- _Material for this exercise_
- Opening Delimiter -
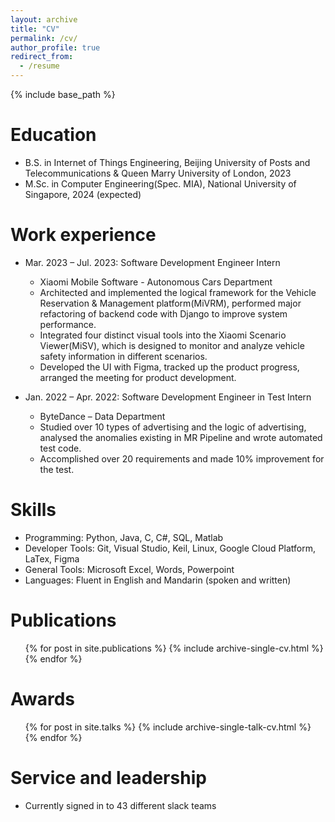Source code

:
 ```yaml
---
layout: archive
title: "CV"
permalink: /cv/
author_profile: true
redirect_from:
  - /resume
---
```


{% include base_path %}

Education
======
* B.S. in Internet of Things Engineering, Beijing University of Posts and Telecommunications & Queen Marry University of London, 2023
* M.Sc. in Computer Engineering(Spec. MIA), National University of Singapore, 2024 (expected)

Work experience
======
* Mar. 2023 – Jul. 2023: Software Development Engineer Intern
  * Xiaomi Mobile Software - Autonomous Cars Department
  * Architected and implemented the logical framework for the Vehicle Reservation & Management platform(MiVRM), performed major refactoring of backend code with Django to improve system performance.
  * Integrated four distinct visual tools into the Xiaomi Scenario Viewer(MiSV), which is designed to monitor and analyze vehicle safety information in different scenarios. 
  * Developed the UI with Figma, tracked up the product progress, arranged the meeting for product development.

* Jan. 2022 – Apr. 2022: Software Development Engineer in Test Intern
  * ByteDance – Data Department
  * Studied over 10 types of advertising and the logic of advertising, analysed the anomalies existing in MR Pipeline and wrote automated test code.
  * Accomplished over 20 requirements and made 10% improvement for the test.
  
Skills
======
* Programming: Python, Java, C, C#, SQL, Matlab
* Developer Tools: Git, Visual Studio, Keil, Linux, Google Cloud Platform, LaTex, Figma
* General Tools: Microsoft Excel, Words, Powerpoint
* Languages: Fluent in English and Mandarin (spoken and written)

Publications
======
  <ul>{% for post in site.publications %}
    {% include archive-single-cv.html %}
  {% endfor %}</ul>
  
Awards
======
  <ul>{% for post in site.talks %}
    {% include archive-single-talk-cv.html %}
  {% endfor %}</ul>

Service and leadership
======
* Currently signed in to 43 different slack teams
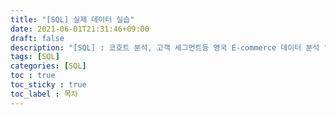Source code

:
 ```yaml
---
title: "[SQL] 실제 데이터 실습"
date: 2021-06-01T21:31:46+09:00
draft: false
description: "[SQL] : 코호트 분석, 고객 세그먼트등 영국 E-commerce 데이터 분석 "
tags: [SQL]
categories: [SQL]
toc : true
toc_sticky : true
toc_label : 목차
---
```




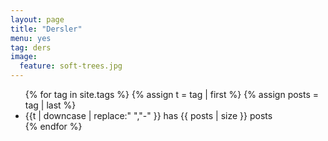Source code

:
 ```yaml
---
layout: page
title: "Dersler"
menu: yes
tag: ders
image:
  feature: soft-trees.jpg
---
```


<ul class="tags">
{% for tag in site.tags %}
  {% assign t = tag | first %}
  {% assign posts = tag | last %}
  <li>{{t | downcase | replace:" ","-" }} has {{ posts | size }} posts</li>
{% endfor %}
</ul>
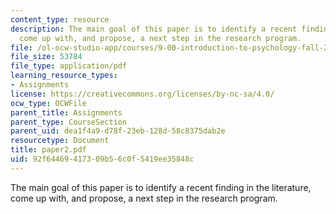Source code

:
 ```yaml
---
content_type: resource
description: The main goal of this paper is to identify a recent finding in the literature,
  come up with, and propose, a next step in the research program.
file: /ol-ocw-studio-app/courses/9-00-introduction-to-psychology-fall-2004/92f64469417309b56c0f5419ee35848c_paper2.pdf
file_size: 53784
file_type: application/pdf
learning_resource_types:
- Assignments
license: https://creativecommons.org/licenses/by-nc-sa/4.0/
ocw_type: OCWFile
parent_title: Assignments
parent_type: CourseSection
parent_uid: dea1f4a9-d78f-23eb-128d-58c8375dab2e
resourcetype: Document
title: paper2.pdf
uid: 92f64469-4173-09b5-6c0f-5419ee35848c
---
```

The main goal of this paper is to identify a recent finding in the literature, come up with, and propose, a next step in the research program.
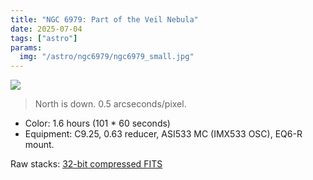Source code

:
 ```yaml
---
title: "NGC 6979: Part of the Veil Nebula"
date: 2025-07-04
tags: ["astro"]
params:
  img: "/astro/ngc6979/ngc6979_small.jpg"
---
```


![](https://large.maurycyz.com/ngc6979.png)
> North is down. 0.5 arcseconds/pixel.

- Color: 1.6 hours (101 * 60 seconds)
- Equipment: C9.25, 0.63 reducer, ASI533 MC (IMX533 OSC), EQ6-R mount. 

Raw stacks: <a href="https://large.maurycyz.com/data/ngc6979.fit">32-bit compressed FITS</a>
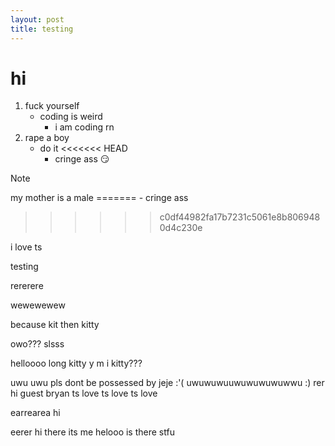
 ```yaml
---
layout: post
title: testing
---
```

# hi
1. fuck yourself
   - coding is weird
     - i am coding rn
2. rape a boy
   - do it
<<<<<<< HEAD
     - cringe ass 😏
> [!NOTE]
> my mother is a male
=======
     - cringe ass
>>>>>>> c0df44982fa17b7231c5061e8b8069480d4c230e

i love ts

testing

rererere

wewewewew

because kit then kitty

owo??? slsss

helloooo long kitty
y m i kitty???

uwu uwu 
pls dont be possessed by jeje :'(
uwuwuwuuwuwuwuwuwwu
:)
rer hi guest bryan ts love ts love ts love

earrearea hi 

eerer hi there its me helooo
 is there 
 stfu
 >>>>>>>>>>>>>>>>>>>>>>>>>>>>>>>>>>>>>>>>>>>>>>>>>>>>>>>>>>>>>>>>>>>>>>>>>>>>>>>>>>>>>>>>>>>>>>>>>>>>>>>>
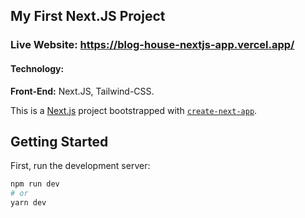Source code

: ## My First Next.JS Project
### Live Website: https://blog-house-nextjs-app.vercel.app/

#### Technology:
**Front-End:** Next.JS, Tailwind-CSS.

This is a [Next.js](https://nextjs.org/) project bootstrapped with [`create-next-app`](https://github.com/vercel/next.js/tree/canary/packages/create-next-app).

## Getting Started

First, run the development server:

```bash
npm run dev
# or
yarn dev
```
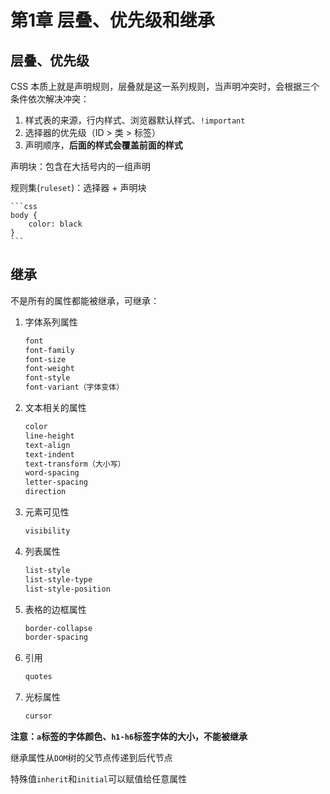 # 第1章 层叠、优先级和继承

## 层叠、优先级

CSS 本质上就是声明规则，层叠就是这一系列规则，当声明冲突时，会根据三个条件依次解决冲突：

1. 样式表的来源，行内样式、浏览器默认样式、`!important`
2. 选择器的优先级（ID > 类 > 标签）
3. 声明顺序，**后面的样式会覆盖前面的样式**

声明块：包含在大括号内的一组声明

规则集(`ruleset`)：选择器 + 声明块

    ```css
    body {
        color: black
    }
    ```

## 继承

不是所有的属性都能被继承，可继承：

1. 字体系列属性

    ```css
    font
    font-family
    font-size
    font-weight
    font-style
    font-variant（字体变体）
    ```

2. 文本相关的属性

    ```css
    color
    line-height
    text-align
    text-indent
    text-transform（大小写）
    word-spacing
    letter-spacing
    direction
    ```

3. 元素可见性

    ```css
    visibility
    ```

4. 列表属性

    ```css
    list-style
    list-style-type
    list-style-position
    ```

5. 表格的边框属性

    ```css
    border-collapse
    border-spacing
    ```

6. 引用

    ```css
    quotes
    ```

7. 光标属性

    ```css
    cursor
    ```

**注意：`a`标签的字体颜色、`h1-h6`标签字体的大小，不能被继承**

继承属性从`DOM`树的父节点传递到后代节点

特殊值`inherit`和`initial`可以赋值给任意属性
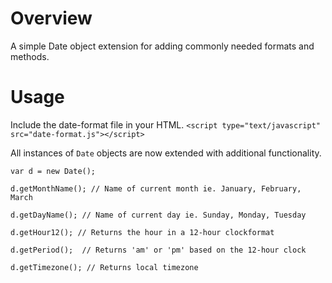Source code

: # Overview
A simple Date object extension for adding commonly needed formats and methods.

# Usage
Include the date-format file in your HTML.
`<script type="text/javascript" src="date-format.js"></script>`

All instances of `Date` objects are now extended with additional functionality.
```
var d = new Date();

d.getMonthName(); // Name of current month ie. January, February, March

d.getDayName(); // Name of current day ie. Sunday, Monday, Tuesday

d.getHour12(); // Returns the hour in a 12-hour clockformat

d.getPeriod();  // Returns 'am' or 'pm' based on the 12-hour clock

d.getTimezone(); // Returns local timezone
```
- Closing Delimiter -
- _The task_
Except for the pictures, copy every line of the records above exactly.

- _Output below_
Source code

:
 ```yaml
---
layout: archive
title: "CV"
permalink: /cv/
author_profile: true
redirect_from:
  - /resume
---
```


{% include base_path %}

Education
======
* B.S. in Internet of Things Engineering, Beijing University of Posts and Telecommunications & Queen Marry University of London, 2023
* M.Sc. in Computer Engineering(Spec. MIA), National University of Singapore, 2024 (expected)

Work experience
======
* Mar. 2023 – Jul. 2023: Software Development Engineer Intern
  * Xiaomi Mobile Software - Autonomous Cars Department
  * Architected and implemented the logical framework for the Vehicle Reservation & Management platform(MiVRM), performed major refactoring of backend code with Django to improve system performance.
  * Integrated four distinct visual tools into the Xiaomi Scenario Viewer(MiSV), which is designed to monitor and analyze vehicle safety information in different scenarios. 
  * Developed the UI with Figma, tracked up the product progress, arranged the meeting for product development.

* Jan. 2022 – Apr. 2022: Software Development Engineer in Test Intern
  * ByteDance – Data Department
  * Studied over 10 types of advertising and the logic of advertising, analysed the anomalies existing in MR Pipeline and wrote automated test code.
  * Accomplished over 20 requirements and made 10% improvement for the test.
  
Skills
======
* Programming: Python, Java, C, C#, SQL, Matlab
* Developer Tools: Git, Visual Studio, Keil, Linux, Google Cloud Platform, LaTex, Figma
* General Tools: Microsoft Excel, Words, Powerpoint
* Languages: Fluent in English and Mandarin (spoken and written)

Publications
======
  <ul>{% for post in site.publications %}
    {% include archive-single-cv.html %}
  {% endfor %}</ul>
  
Awards
======
  <ul>{% for post in site.talks %}
    {% include archive-single-talk-cv.html %}
  {% endfor %}</ul>

Service and leadership
======
* Currently signed in to 43 different slack teams
Source code

:
 ```yaml
---
title: "[SQL] 실제 데이터 실습"
date: 2021-06-01T21:31:46+09:00
draft: false
description: "[SQL] : 코호트 분석, 고객 세그먼트등 영국 E-commerce 데이터 분석 "
tags: [SQL]
categories: [SQL]
toc : true
toc_sticky : true
toc_label : 목차
---
```




Source code

:
 ```yaml
---
layout: page
title: "Dersler"
menu: yes
tag: ders
image:
  feature: soft-trees.jpg
---
```


<ul class="tags">
{% for tag in site.tags %}
  {% assign t = tag | first %}
  {% assign posts = tag | last %}
  <li>{{t | downcase | replace:" ","-" }} has {{ posts | size }} posts</li>
{% endfor %}
</ul>
Source code

:
 ```yaml
---
content_type: resource
description: The main goal of this paper is to identify a recent finding in the literature,
  come up with, and propose, a next step in the research program.
file: /ol-ocw-studio-app/courses/9-00-introduction-to-psychology-fall-2004/92f64469417309b56c0f5419ee35848c_paper2.pdf
file_size: 53784
file_type: application/pdf
learning_resource_types:
- Assignments
license: https://creativecommons.org/licenses/by-nc-sa/4.0/
ocw_type: OCWFile
parent_title: Assignments
parent_type: CourseSection
parent_uid: dea1f4a9-d78f-23eb-128d-58c8375dab2e
resourcetype: Document
title: paper2.pdf
uid: 92f64469-4173-09b5-6c0f-5419ee35848c
---
```

The main goal of this paper is to identify a recent finding in the literature, come up with, and propose, a next step in the research program.
Source code

:
 ```yaml
---
title: "NGC 6979: Part of the Veil Nebula"
date: 2025-07-04
tags: ["astro"]
params:
  img: "/astro/ngc6979/ngc6979_small.jpg"
---
```


![](https://large.maurycyz.com/ngc6979.png)
> North is down. 0.5 arcseconds/pixel.

- Color: 1.6 hours (101 * 60 seconds)
- Equipment: C9.25, 0.63 reducer, ASI533 MC (IMX533 OSC), EQ6-R mount. 

Raw stacks: <a href="https://large.maurycyz.com/data/ngc6979.fit">32-bit compressed FITS</a>
 ```yaml
---
layout: post
title: testing
---
```

# hi
1. fuck yourself
   - coding is weird
     - i am coding rn
2. rape a boy
   - do it
<<<<<<< HEAD
     - cringe ass 😏
> [!NOTE]
> my mother is a male
=======
     - cringe ass
>>>>>>> c0df44982fa17b7231c5061e8b8069480d4c230e

i love ts

testing

rererere

wewewewew

because kit then kitty

owo??? slsss

helloooo long kitty
y m i kitty???

uwu uwu 
pls dont be possessed by jeje :'(
uwuwuwuuwuwuwuwuwwu
:)
rer hi guest bryan ts love ts love ts love

earrearea hi 

eerer hi there its me helooo
 is there 
 stfu
 >>>>>>>>>>>>>>>>>>>>>>>>>>>>>>>>>>>>>>>>>>>>>>>>>>>>>>>>>>>>>>>>>>>>>>>>>>>>>>>>>>>>>>>>>>>>>>>>>>>>>>>>
Source code

: ## My First Next.JS Project
### Live Website: https://blog-house-nextjs-app.vercel.app/

#### Technology:
**Front-End:** Next.JS, Tailwind-CSS.

This is a [Next.js](https://nextjs.org/) project bootstrapped with [`create-next-app`](https://github.com/vercel/next.js/tree/canary/packages/create-next-app).

## Getting Started

First, run the development server:

```bash
npm run dev
# or
yarn dev
```
 # 第1章 层叠、优先级和继承

## 层叠、优先级

CSS 本质上就是声明规则，层叠就是这一系列规则，当声明冲突时，会根据三个条件依次解决冲突：

1. 样式表的来源，行内样式、浏览器默认样式、`!important`
2. 选择器的优先级（ID > 类 > 标签）
3. 声明顺序，**后面的样式会覆盖前面的样式**

声明块：包含在大括号内的一组声明

规则集(`ruleset`)：选择器 + 声明块

    ```css
    body {
        color: black
    }
    ```

## 继承

不是所有的属性都能被继承，可继承：

1. 字体系列属性

    ```css
    font
    font-family
    font-size
    font-weight
    font-style
    font-variant（字体变体）
    ```

2. 文本相关的属性

    ```css
    color
    line-height
    text-align
    text-indent
    text-transform（大小写）
    word-spacing
    letter-spacing
    direction
    ```

3. 元素可见性

    ```css
    visibility
    ```

4. 列表属性

    ```css
    list-style
    list-style-type
    list-style-position
    ```

5. 表格的边框属性

    ```css
    border-collapse
    border-spacing
    ```

6. 引用

    ```css
    quotes
    ```

7. 光标属性

    ```css
    cursor
    ```

**注意：`a`标签的字体颜色、`h1-h6`标签字体的大小，不能被继承**

继承属性从`DOM`树的父节点传递到后代节点

特殊值`inherit`和`initial`可以赋值给任意属性
Source code

: # Overview
A simple Date object extension for adding commonly needed formats and methods.

# Usage
Include the date-format file in your HTML.
`<script type="text/javascript" src="date-format.js"></script>`

All instances of `Date` objects are now extended with additional functionality.
```
var d = new Date();

d.getMonthName(); // Name of current month ie. January, February, March

d.getDayName(); // Name of current day ie. Sunday, Monday, Tuesday

d.getHour12(); // Returns the hour in a 12-hour clockformat

d.getPeriod();  // Returns 'am' or 'pm' based on the 12-hour clock

d.getTimezone(); // Returns local timezone
```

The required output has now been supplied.